Using the records below, give the number of lines where the string "groupsobject" shows up. Add nothing to it.

------

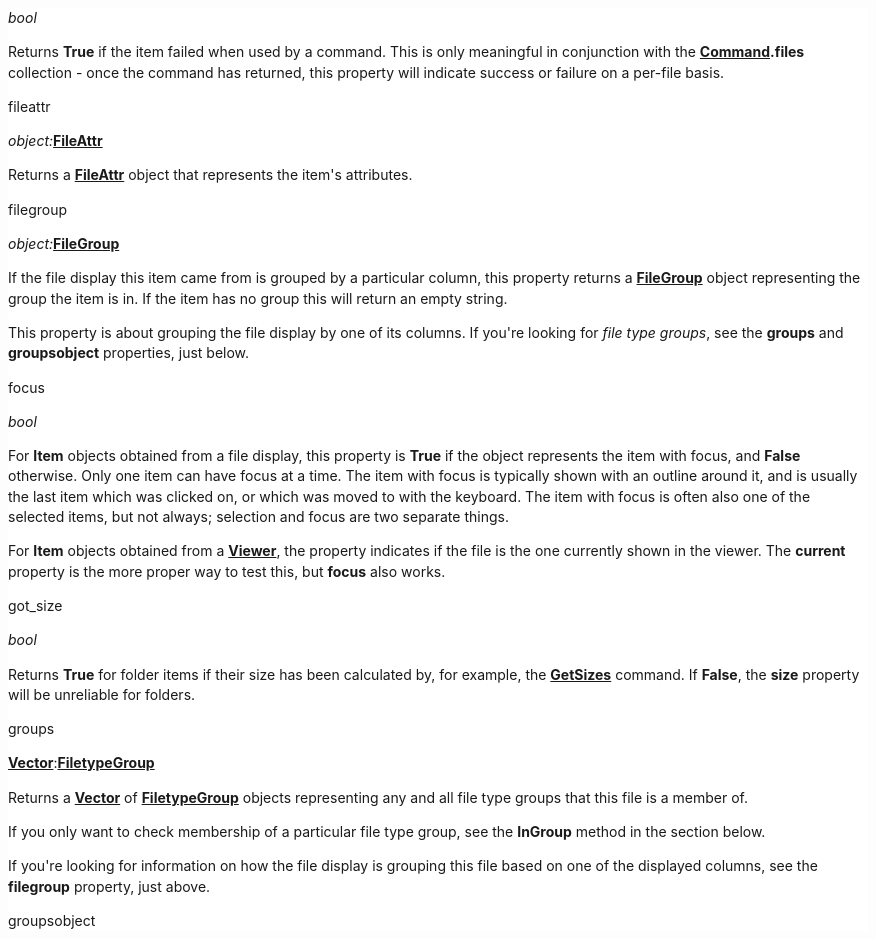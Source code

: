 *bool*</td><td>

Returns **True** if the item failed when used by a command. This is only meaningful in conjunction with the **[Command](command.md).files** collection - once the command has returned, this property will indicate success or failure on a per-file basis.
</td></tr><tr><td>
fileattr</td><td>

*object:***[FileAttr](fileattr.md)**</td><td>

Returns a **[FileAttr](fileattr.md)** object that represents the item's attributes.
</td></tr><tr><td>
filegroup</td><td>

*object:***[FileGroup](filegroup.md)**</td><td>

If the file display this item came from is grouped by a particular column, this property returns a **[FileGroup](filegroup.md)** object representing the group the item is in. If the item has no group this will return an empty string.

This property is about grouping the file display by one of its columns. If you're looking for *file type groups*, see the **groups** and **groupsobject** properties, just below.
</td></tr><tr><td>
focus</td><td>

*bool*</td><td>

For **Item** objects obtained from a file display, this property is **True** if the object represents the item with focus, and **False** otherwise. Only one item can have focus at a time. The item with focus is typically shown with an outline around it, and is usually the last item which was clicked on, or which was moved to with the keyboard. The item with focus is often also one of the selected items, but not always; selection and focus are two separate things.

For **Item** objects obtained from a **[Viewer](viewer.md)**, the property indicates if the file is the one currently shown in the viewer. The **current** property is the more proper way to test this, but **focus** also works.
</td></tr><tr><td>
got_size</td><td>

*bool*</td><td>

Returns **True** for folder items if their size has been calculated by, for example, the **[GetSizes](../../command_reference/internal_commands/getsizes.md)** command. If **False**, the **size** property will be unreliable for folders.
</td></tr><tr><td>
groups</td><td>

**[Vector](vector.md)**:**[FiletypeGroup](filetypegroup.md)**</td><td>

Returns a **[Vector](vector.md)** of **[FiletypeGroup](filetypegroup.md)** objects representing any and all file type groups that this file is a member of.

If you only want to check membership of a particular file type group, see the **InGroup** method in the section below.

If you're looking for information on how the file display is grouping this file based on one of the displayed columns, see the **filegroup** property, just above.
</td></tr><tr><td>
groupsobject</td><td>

------

• _Result of this exercise_:
2